A cause d’Ebola, la marchandise se fait rare, les prix flambent

Avocat, banane plantain, goyave, banane, pomme, orange…, c’est le décor de l’allée Sandiniéry. L’odeur de fruit fait saliver. Pourtant, certains fruits commencent à se faire rares. L’essentiel des marchandises viennent de la Guinée, de la Côte d’Ivoire et du Mali. Cela impacte sûrement dans le commerce. Et pour s’en rendre compte, il faut aller au marché syndicat où à Diaobé, des marchés qui s’approvisionnent essentiellement à partir de la Guinée, souligne Mamadou Ba.

Ainsi, pour ce dernier, la majeure partie des fruits qu’ils vendent viennent du pays de Sékou Touré. Et depuis la fermeture des frontières, leur business ne marche plus comme avant. En plus, ce n’est plus le rush chez eux et certains clients demandent souvent le lieu de provenance de la marchandise avant d’acheter. Pourtant, Monsieur Ba renseigne qu’actuellement, ils ne vendent plus de marchandise venant de la Guinée et qu’ils s’approvisionnent en Côte-d’Ivoire.
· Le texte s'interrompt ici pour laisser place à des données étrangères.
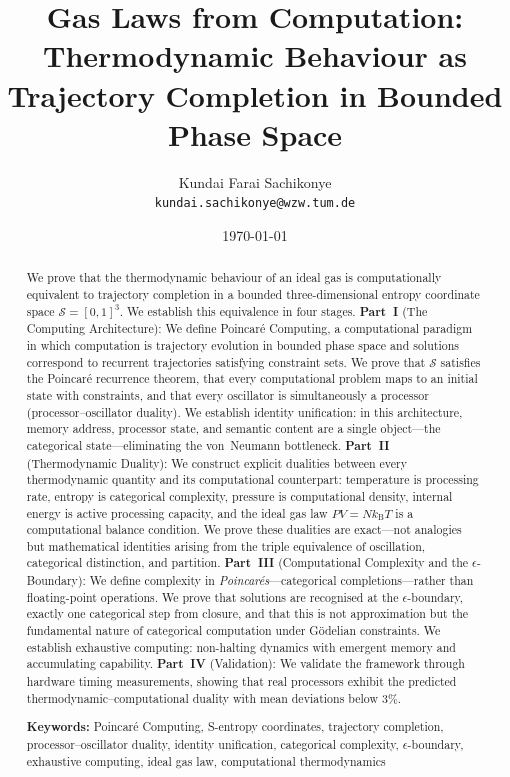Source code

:\documentclass[twocolumn,10pt,a4paper]{article}
\title{\textbf{Gas Laws from Computation:\\Thermodynamic Behaviour as Trajectory Completion in Bounded Phase Space}}
\author{
Kundai Farai Sachikonye\\
\texttt{kundai.sachikonye@wzw.tum.de}
}
\date{\today}
\theoremstyle{plain}
\theoremstyle{definition}
\theoremstyle{remark}
\newcommand{\kB}{k_{\mathrm{B}}}
\newcommand{\Sspace}{\mathcal{S}}
\begin{document}
\maketitle

\begin{abstract}
\noindent We prove that the thermodynamic behaviour of an ideal gas is computationally equivalent to trajectory completion in a bounded three-dimensional entropy coordinate space $\Sspace = [0,1]^3$. We establish this equivalence in four stages. \textbf{Part~I} (The Computing Architecture): We define Poincar\'{e} Computing, a computational paradigm in which computation is trajectory evolution in bounded phase space and solutions correspond to recurrent trajectories satisfying constraint sets. We prove that $\Sspace$ satisfies the Poincar\'{e} recurrence theorem, that every computational problem maps to an initial state with constraints, and that every oscillator is simultaneously a processor (processor--oscillator duality). We establish identity unification: in this architecture, memory address, processor state, and semantic content are a single object---the categorical state---eliminating the von~Neumann bottleneck. \textbf{Part~II} (Thermodynamic Duality): We construct explicit dualities between every thermodynamic quantity and its computational counterpart: temperature is processing rate, entropy is categorical complexity, pressure is computational density, internal energy is active processing capacity, and the ideal gas law $PV = N\kB T$ is a computational balance condition. We prove these dualities are exact---not analogies but mathematical identities arising from the triple equivalence of oscillation, categorical distinction, and partition. \textbf{Part~III} (Computational Complexity and the $\epsilon$-Boundary): We define complexity in \emph{Poincar\'{e}s}---categorical completions---rather than floating-point operations. We prove that solutions are recognised at the $\epsilon$-boundary, exactly one categorical step from closure, and that this is not approximation but the fundamental nature of categorical computation under G\"{o}delian constraints. We establish exhaustive computing: non-halting dynamics with emergent memory and accumulating capability. \textbf{Part~IV} (Validation): We validate the framework through hardware timing measurements, showing that real processors exhibit the predicted thermodynamic--computational duality with mean deviations below 3\%.

\medskip
\noindent\textbf{Keywords:} Poincar\'{e} Computing, S-entropy coordinates, trajectory completion, processor--oscillator duality, identity unification, categorical complexity, $\epsilon$-boundary, exhaustive computing, ideal gas law, computational thermodynamics
\end{abstract}
\end{document}
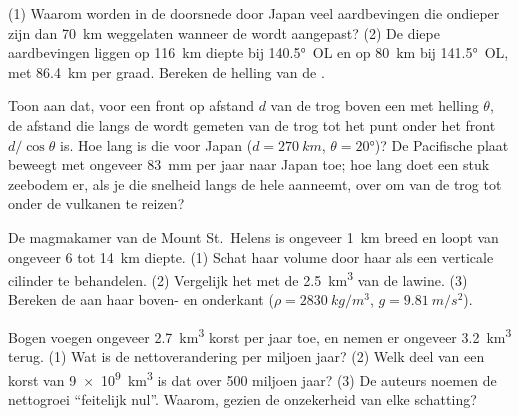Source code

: \begin{exercise}[$\star\star$]\label{exo:g12:subduction-magmatism:11}
(1) Waarom worden in de doorsnede door Japan veel aardbevingen die ondieper zijn dan
\qty{70}{km} weggelaten wanneer de  wordt aangepast? (2) De diepe aardbevingen liggen
op \qty{116}{km} diepte bij \ang{140.5}~OL en op \qty{80}{km} bij \ang{141.5}~OL, met
\qty{86.4}{km} per graad. Bereken de helling van de .
\end{exercise}

\begin{exercise}[$\star\star\star$]\label{exo:g12:subduction-magmatism:12}
Toon aan dat, voor een front op afstand $d$ van de trog boven een  met helling
$\theta$, de afstand die langs de  wordt gemeten van de trog tot het punt
onder het front $d/\cos\theta$ is. Hoe lang is die voor Japan ($d = \qty{270}{km}$,
$\theta = \ang{20}$)? De Pacifische plaat beweegt met ongeveer \qty{83}{mm} per jaar naar
Japan toe; hoe lang doet een stuk zeebodem er, als je die snelheid langs de hele  aanneemt, over om van de trog tot onder de
vulkanen te reizen?
\end{exercise}

\begin{exercise}[$\star\star\star$]\label{exo:g12:subduction-magmatism:13}
De magmakamer van de Mount St.~Helens is ongeveer \qty{1}{km} breed en loopt
van ongeveer 6 tot \qty{14}{km} diepte. (1) Schat haar volume door haar als een verticale cilinder
te behandelen. (2) Vergelijk het met de \qty{2.5}{km^3} van de lawine.
(3) Bereken de  aan haar boven- en onderkant ($\rho =
\qty{2830}{kg/m^3}$, $g = \qty{9.81}{m/s^2}$).
\end{exercise}

\begin{exercise}[$\star\star\star$]\label{exo:g12:subduction-magmatism:14}
Bogen voegen ongeveer \qty{2.7}{km^3} korst per jaar toe, en  nemen er
ongeveer \qty{3.2}{km^3} terug. (1) Wat is de nettoverandering per miljoen jaar?
(2) Welk deel van een korst van \qty{9e9}{km^3} is dat over 500 miljoen jaar?
(3) De auteurs noemen de nettogroei ``feitelijk nul''. Waarom, gezien
de onzekerheid van elke schatting?
\end{exercise}

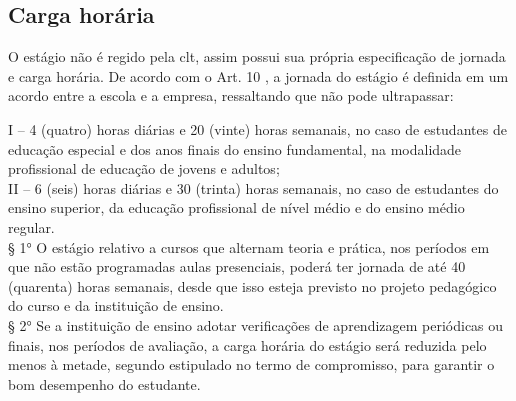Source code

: \subsection{Carga horária}
O estágio não é regido pela \ac{clt}, assim possui sua própria especificação de jornada e carga horária. De acordo com o Art. 10 \cite{leiestagio}, a jornada do estágio é definida em um acordo entre a escola e a empresa, ressaltando que não pode ultrapassar:
\begin{quoting}[rightmargin=0cm,leftmargin=4cm]
	\begin{SingleSpace}
	{\footnotesize
	I – 4 (quatro) horas diárias e 20 (vinte) horas semanais, no caso de estudantes de educação especial e dos anos finais do ensino fundamental, na modalidade profissional de educação de jovens e adultos;\\II – 6 (seis) horas diárias e 30 (trinta) horas semanais, no caso de estudantes do ensino superior, da educação profissional de nível médio e do ensino médio regular.\\§ 1°  O estágio relativo a cursos que alternam teoria e prática, nos períodos em que não estão programadas aulas presenciais, poderá ter jornada de até 40 (quarenta) horas semanais, desde que isso esteja previsto no projeto pedagógico do curso e da instituição de ensino. \\§ 2°  Se a instituição de ensino adotar verificações de aprendizagem periódicas ou finais, nos períodos de avaliação, a carga horária do estágio será reduzida pelo menos à metade, segundo estipulado no termo de compromisso, para garantir o bom desempenho do estudante.\cite{leiestagio}
	}
	\end{SingleSpace}
\end{quoting}
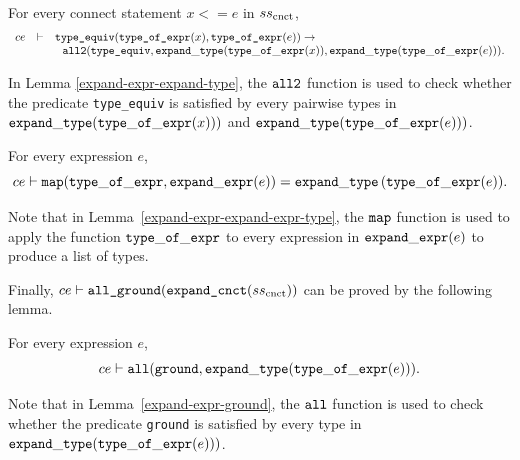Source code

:\begin{lemma}\label{expand-expr-expand-type}
For every connect statement $x <= e$ in $ss_{\rm cnct}$, 
$$
\begin{array}{l c l}
ce & \vdash & \mbox{\tt type\_equiv}(\mbox{\tt type\_of\_expr}(x), \mbox{\tt type\_of\_expr}(e)) \rightarrow \\
& & \ \ {\tt all2}(\mbox{\tt type\_equiv},{\tt expand\_type}({\tt type\_of\_expr}(x)),{\tt expand\_type}({\tt type\_of\_expr}(e))).
\end{array}
$$

\end{lemma}
In Lemma \ref{expand-expr-expand-type}, the ${\tt all2}$ function is used to check whether the predicate {\tt type\_equiv} is satisfied by every pairwise types in ${\tt expand\_type}({\tt type\_of\_expr}(x)))$ and ${\tt expand\_type}({\tt type\_of\_expr}(e)))$.

\begin{lemma}\label{expand-expr-expand-expr-type}
For every expression $e$, 
$$ce \vdash {\tt map}({\tt type\_of\_expr}, {\tt expand\_expr}(e)) = {\tt expand\_type}\,({\tt type\_of\_expr}(e)).$$
\end{lemma}
Note that in Lemma~\ref{expand-expr-expand-expr-type}, the ${\tt map}$ function is used to apply the function ${\tt type\_of\_expr}$ to every expression in ${\tt expand\_expr}(e)$ to produce a list of types. 

Finally, $ce \vdash \mbox{\tt all\_ground}(\mbox{\tt expand\_cnct}(ss_{\rm cnct}))$ can be proved by the following lemma. 
\begin{lemma}\label{expand-expr-ground}
For every expression $e$, 
$$ce \vdash {\tt all}({\tt ground}, {\tt expand\_type}({\tt type\_of\_expr}(e))).$$
\end{lemma}
Note that in Lemma~\ref{expand-expr-ground}, the ${\tt all}$ function is used to check whether the predicate {\tt ground} is satisfied by every type in ${\tt expand\_type}({\tt type\_of\_expr}(e)))$.


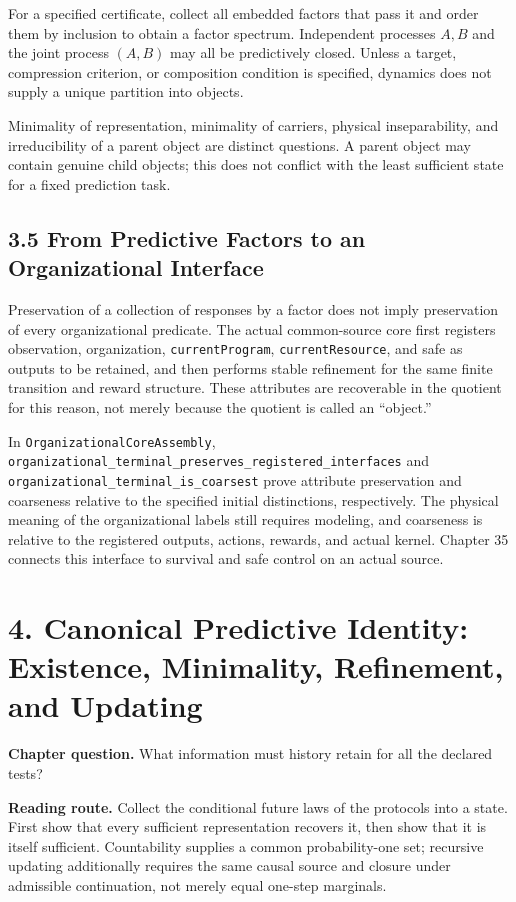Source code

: \documentclass[
  english,
  11pt,
  oneside]{book}
\begin{document}
For a specified certificate, collect all embedded factors that pass it and order them by inclusion to obtain a factor spectrum. Independent processes \(A,B\) and the joint process \((A,B)\) may all be predictively closed. Unless a target, compression criterion, or composition condition is specified, dynamics does not supply a unique partition into objects.

Minimality of representation, minimality of carriers, physical inseparability, and irreducibility of a parent object are distinct questions. A parent object may contain genuine child objects; this does not conflict with the least sufficient state for a fixed prediction task.

\section{3.5 From Predictive Factors to an Organizational Interface}\label{from-predictive-factors-to-an-organizational-interface}

Preservation of a collection of responses by a factor does not imply preservation of every organizational predicate. The actual common-source core first registers observation, organization, \nolinkurl{currentProgram}, \nolinkurl{currentResource}, and safe as outputs to be retained, and then performs stable refinement for the same finite transition and reward structure. These attributes are recoverable in the quotient for this reason, not merely because the quotient is called an ``object.''

In \nolinkurl{OrganizationalCoreAssembly}, \nolinkurl{organizational_terminal_preserves_registered_interfaces} and \nolinkurl{organizational_terminal_is_coarsest} prove attribute preservation and coarseness relative to the specified initial distinctions, respectively. The physical meaning of the organizational labels still requires modeling, and coarseness is relative to the registered outputs, actions, rewards, and actual kernel. Chapter 35 connects this interface to survival and safe control on an actual source.

\chapter{4. Canonical Predictive Identity: Existence, Minimality, Refinement, and Updating}\label{ch-4}

\textbf{Chapter question.} What information must history retain for all the declared tests?

\textbf{Reading route.} Collect the conditional future laws of the protocols into a state. First show that every sufficient representation recovers it, then show that it is itself sufficient. Countability supplies a common probability-one set; recursive updating additionally requires the same causal source and closure under admissible continuation, not merely equal one-step marginals.
\end{document}
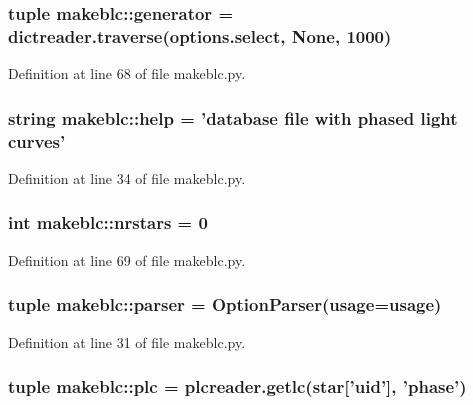 \hypertarget{namespacemakeblc_a0eac396194b25b741b019161364a481e}{
\subsubsection[{generator}]{\setlength{\rightskip}{0pt plus 5cm}tuple {\bf makeblc::generator} = dictreader.traverse(options.select, None, 1000)}}
\label{namespacemakeblc_a0eac396194b25b741b019161364a481e}


Definition at line 68 of file makeblc.py.

\hypertarget{namespacemakeblc_a6dea7c4e16e828d56e7094476327ae97}{
\subsubsection[{help}]{\setlength{\rightskip}{0pt plus 5cm}string {\bf makeblc::help} = 'database file with phased light curves'}}
\label{namespacemakeblc_a6dea7c4e16e828d56e7094476327ae97}


Definition at line 34 of file makeblc.py.

\hypertarget{namespacemakeblc_abd854e539cc9c9fe5d64b72438f277f2}{
\subsubsection[{nrstars}]{\setlength{\rightskip}{0pt plus 5cm}int {\bf makeblc::nrstars} = 0}}
\label{namespacemakeblc_abd854e539cc9c9fe5d64b72438f277f2}


Definition at line 69 of file makeblc.py.

\hypertarget{namespacemakeblc_a0dea09705bbc782eda44fd29626ff35b}{
\subsubsection[{parser}]{\setlength{\rightskip}{0pt plus 5cm}tuple {\bf makeblc::parser} = OptionParser({\bf usage}={\bf usage})}}
\label{namespacemakeblc_a0dea09705bbc782eda44fd29626ff35b}


Definition at line 31 of file makeblc.py.

\hypertarget{namespacemakeblc_af310689cda88b823a447e448e95ee55d}{
\subsubsection[{plc}]{\setlength{\rightskip}{0pt plus 5cm}tuple {\bf makeblc::plc} = plcreader.getlc(star\mbox{[}'uid'\mbox{]}, 'phase')}}
\label{namespacemakeblc_af310689cda88b823a447e448e95ee55d}


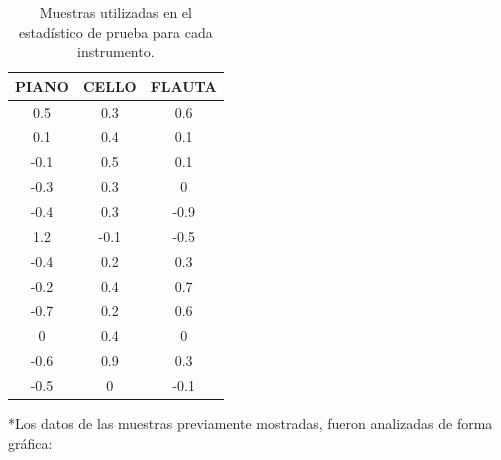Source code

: \begin{table}[H]
    \begin{center}
        \begin{tabular}{ |ccc| }
            \hline
                \textbf{PIANO} & \textbf{CELLO} & \textbf{FLAUTA} \\
            \hline
                0.5 & 0.3 & 0.6 \\
                0.1 & 0.4 & 0.1 \\
                -0.1 & 0.5 & 0.1 \\
                -0.3 & 0.3 & 0 \\
                -0.4 & 0.3 & -0.9 \\
                1.2 & -0.1 & -0.5 \\
                -0.4 & 0.2 & 0.3 \\
                -0.2 & 0.4 & 0.7 \\
                -0.7 & 0.2 & 0.6 \\
                0 & 0.4 & 0 \\
                -0.6 & 0.9 & 0.3 \\
                -0.5 & 0 & -0.1 \\
            \hline
        \end{tabular}
        \caption{Muestras utilizadas en el estadístico de prueba para cada instrumento. }
    \end{center}
\end{table}


*Los datos de las muestras previamente mostradas, fueron analizadas de forma gráfica: 
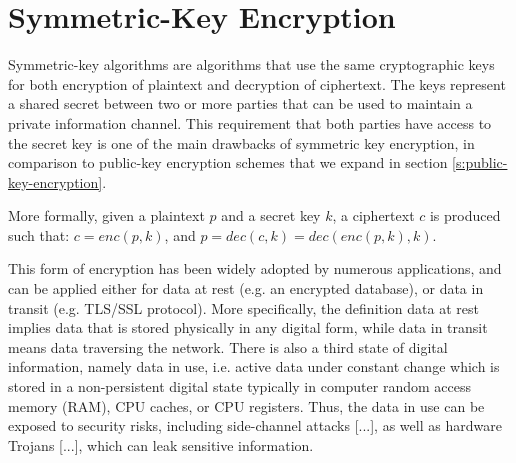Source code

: \section{Symmetric-Key Encryption}\label{s:symmetric-key-encryption}
Symmetric-key algorithms are algorithms that use the same cryptographic keys for both encryption of plaintext and decryption of ciphertext.
The keys represent a shared secret between two or more parties that can be used to maintain a private information channel.
This requirement that both parties have access to the secret key is one of the main drawbacks of symmetric key encryption, in comparison to public-key encryption schemes that we expand in section \ref{s:public-key-encryption}.

More formally, given a plaintext $p$ and a secret key $k$, a ciphertext $c$ is produced such that:
$c = enc(p, k)$, and $p = dec(c, k) = dec(enc(p, k), k).$

This form of encryption has been widely adopted by numerous applications, and can be applied either for data at rest (e.g. an encrypted database), or data in transit (e.g. TLS/SSL protocol).
More specifically, the definition data at rest implies data that is stored physically in any digital form, while data in transit means data traversing the network.
There is also a third state of digital information, namely data in use, i.e. active data under constant change which is stored in a non-persistent digital state typically in computer random access memory (RAM), CPU caches, or CPU registers.
Thus, the data in use can be exposed to security risks, including side-channel attacks [...], as well as hardware Trojans [...], which can leak sensitive information.
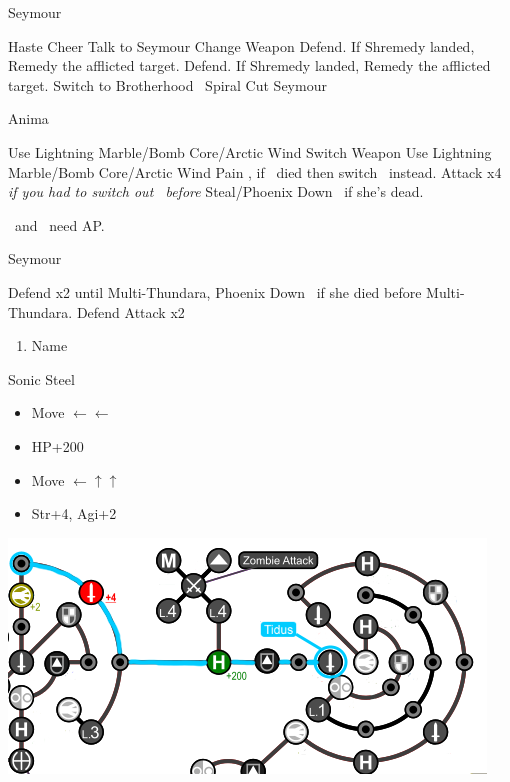 \begin{battle}[3000]{Seymour}
	\begin{itemize}
		\tidusf Haste \tidus
		\tidusf Cheer
		\tidusf Talk to Seymour
		\yunaf Change Weapon
		\switch{\kimahri}{\rikku}
		\rikkuf Defend. If Shremedy landed, Remedy the afflicted target.
		\switch{\yuna}{\kimahri}
		\kimahrif Defend. If Shremedy landed, Remedy the afflicted target.
		\tidusf Switch to Brotherhood
		\tidusf \od\ Spiral Cut Seymour
	\end{itemize}
\end{battle}
\vfill
\begin{battle}[18000]{Anima}
	\begin{itemize}
		\rikkuf Use Lightning Marble/Bomb Core/Arctic Wind
		\switch{\tidus}{\wakka}
		\wakkaf Switch Weapon
		\kimahrif Use Lightning Marble/Bomb Core/Arctic Wind
		\enemyf Pain
		\switch{\wakka}{\tidus}, if \wakka\ died then switch \rikku\ instead.
		\tidusf Attack x4
		\switch{\kimahri}{\rikku} \textit{if you had to switch out \rikku\ before}
		\rikkuf Steal/Phoenix Down \yuna\ if she's dead.
	\end{itemize}
	\tidus\ and \yuna\ need AP.
\end{battle}
\begin{battle}[6000]{Seymour}
	\begin{itemize}
		\tidusf Defend x2 until Multi-Thundara, Phoenix Down \rikku\ if she died before Multi-Thundara.
	      \rikkuf Defend
	      \tidusf Attack x2
	\end{itemize}
\end{battle}
\begin{enumerate}[resume]
	\item Name \shiva
\end{enumerate}
\begin{equip}
	\begin{itemize}
		\tidusf Sonic Steel
	\end{itemize}
\end{equip}
\begin{spheregrid}
	\begin{itemize}
		\tidusf
		\begin{itemize}
			\item Move $\leftarrow\leftarrow$
			\item HP+200
			\item Move $\leftarrow\uparrow\uparrow$
			\item Str+4, Agi+2
		\end{itemize}
		\includegraphics[width=.8\columnwidth]{graphics/Tidus_Post_Seymour}
	\end{itemize}
\end{spheregrid}
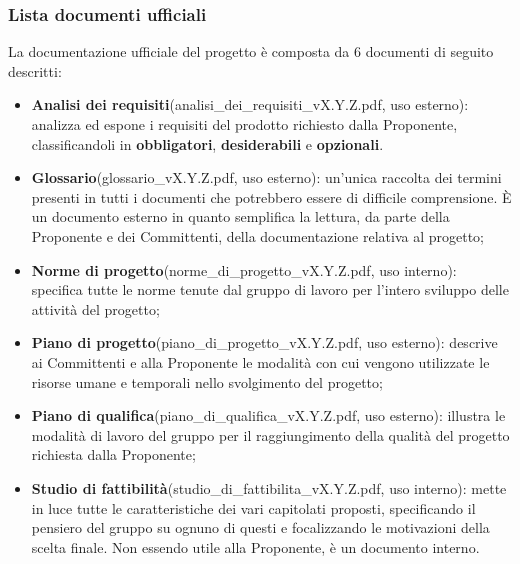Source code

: 	\subsubsection{Lista documenti ufficiali}
	La documentazione ufficiale del progetto è composta da 6 documenti di seguito descritti:
	\begin{itemize}
		\item \textbf{Analisi dei requisiti}(analisi\_dei\_requisiti\_vX.Y.Z.pdf, uso esterno): analizza ed espone i requisiti del prodotto richiesto dalla Proponente, classificandoli in \textbf{obbligatori}, \textbf{desiderabili} e \textbf{opzionali}.
		\item \textbf{Glossario}(glossario\_vX.Y.Z.pdf, uso esterno): un'unica raccolta dei termini presenti in tutti i documenti che potrebbero essere di difficile comprensione. È un documento esterno in quanto semplifica la lettura, da parte della Proponente e dei Committenti, della documentazione relativa al progetto;
		\item \textbf{Norme di progetto}(norme\_di\_progetto\_vX.Y.Z.pdf, uso interno): specifica tutte le norme tenute dal gruppo di lavoro per l'intero sviluppo delle attività del progetto;
		\item \textbf{Piano di progetto}(piano\_di\_progetto\_vX.Y.Z.pdf, uso esterno): descrive ai Committenti e alla Proponente le modalità con cui vengono utilizzate le risorse umane e temporali nello svolgimento del progetto;
		\item \textbf{Piano di qualifica}(piano\_di\_qualifica\_vX.Y.Z.pdf, uso esterno): illustra le modalità di lavoro del gruppo per il raggiungimento della qualità del progetto richiesta dalla Proponente;
		\item \textbf{Studio di fattibilità}(studio\_di\_fattibilita\_vX.Y.Z.pdf, uso interno): mette in luce tutte le caratteristiche dei vari capitolati proposti, specificando il pensiero del gruppo su ognuno di questi e focalizzando le motivazioni della scelta finale. Non essendo utile alla Proponente, è un documento interno.
	\end{itemize}

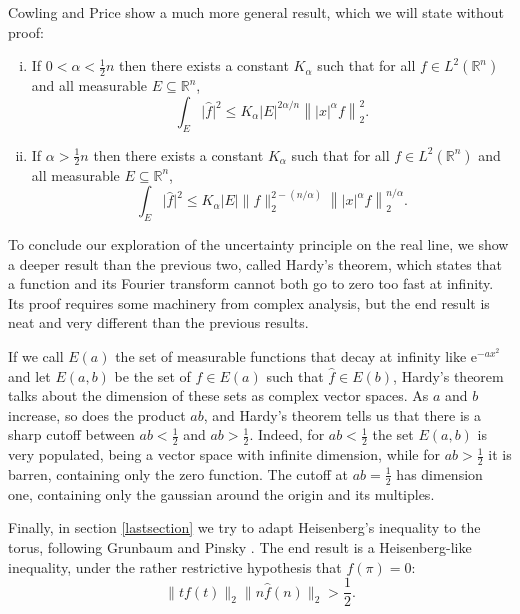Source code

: \documentclass{amsart}
\newcommand{\R}{\mathbb{R}}
\newcommand{\e}{\mathrm{e}}
\begin{document}
Cowling and Price \cite{cp} show a much more general result, which we will state without proof:

\begin{enumerate}[i.]
\item If $0 < \alpha < \frac12 n$ then there exists a constant $K_\alpha$ such that for all $f \in L^2(\R^n)$ and all measurable $E \subseteq \R^n$,
\[\int_E \lvert \hat f \rvert^2 \leq K_\alpha \lvert E \rvert^{2 \alpha / n} \left\lVert \lvert x \rvert^\alpha f \right\rVert_2^2.\]

\item If $\alpha > \frac12 n$ then there exists a constant $K_\alpha$ such that for all $f \in L^2(\R^n)$ and all measurable $E \subseteq \R^n$,
\[\int_E \lvert \hat f \rvert^2 \leq K_\alpha \lvert E \rvert \lVert f \rVert_2^{2 - (n/\alpha)} \left\lVert \lvert x \rvert^\alpha f \right\rVert_2^{n/\alpha}.\]
\end{enumerate}

\bigskip

To conclude our exploration of the uncertainty principle on the real line, we show a deeper result than the previous two, called Hardy's theorem, which states that a function and its Fourier transform cannot both go to zero too fast at infinity. Its proof requires some machinery from complex analysis, but the end result is neat and very different than the previous results.

If we call $E(a)$ the set of measurable functions that decay at infinity like $\e^{-a x^2}$ and let $E(a,b)$ be the set of $f \in E(a)$ such that $\hat f \in E(b)$, Hardy's theorem talks about the dimension of these sets as complex vector spaces. As $a$ and $b$ increase, so does the product $ab$, and Hardy's theorem tells us that there is a sharp cutoff between $ab < \frac12$ and $ab > \frac12$. Indeed, for $ab < \frac12$ the set $E(a,b)$ is very populated, being a vector space with infinite dimension, while for $ab > \frac12$ it is barren, containing only the zero function. The cutoff at $ab = \frac12$ has dimension one, containing only the gaussian around the origin and its multiples.

\bigskip

Finally, in section \ref{lastsection} we try to adapt Heisenberg's inequality to the torus, following Grunbaum and Pinsky \cite{pinsky}. The end result is a Heisenberg-like inequality, under the rather restrictive hypothesis that $f(\pi) = 0$:
\[\lVert t f(t) \rVert_2 \lVert n \hat f(n) \rVert_2 > \frac12.\]
\end{document}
 ‘’Tout ce qui est rare est cher‘’, a-t-on coutume de dire. La fermeture de la frontière a fait grimper certains prix. Il en est ainsi du prix de l’avocat qui, avant, coûtait 600 F CFA le kilo et est maintenant à 1400, 1500 voire 1600 FCFA. La banane plantain, de 600 ou 700 F CFA le kilo est passée à 850 voire 900 F. Quant à la goyave, dont le prix était fixé à 500 F CFA, on est aujourd’hui à 1000 voire 1500 F CFA. Pour ce qui est de la goyave, un jeune vendeur explique qu’on la trouve rarement.

Malgré ces cas isolés de stigmatisation et de propos incongrus, les Sénégalais gardent toujours de bons rapports avec la communauté guinéenne, estime un vendeur de café. Pour dire que la Teranga sénégalaise n’est pas encore morte et enterrée.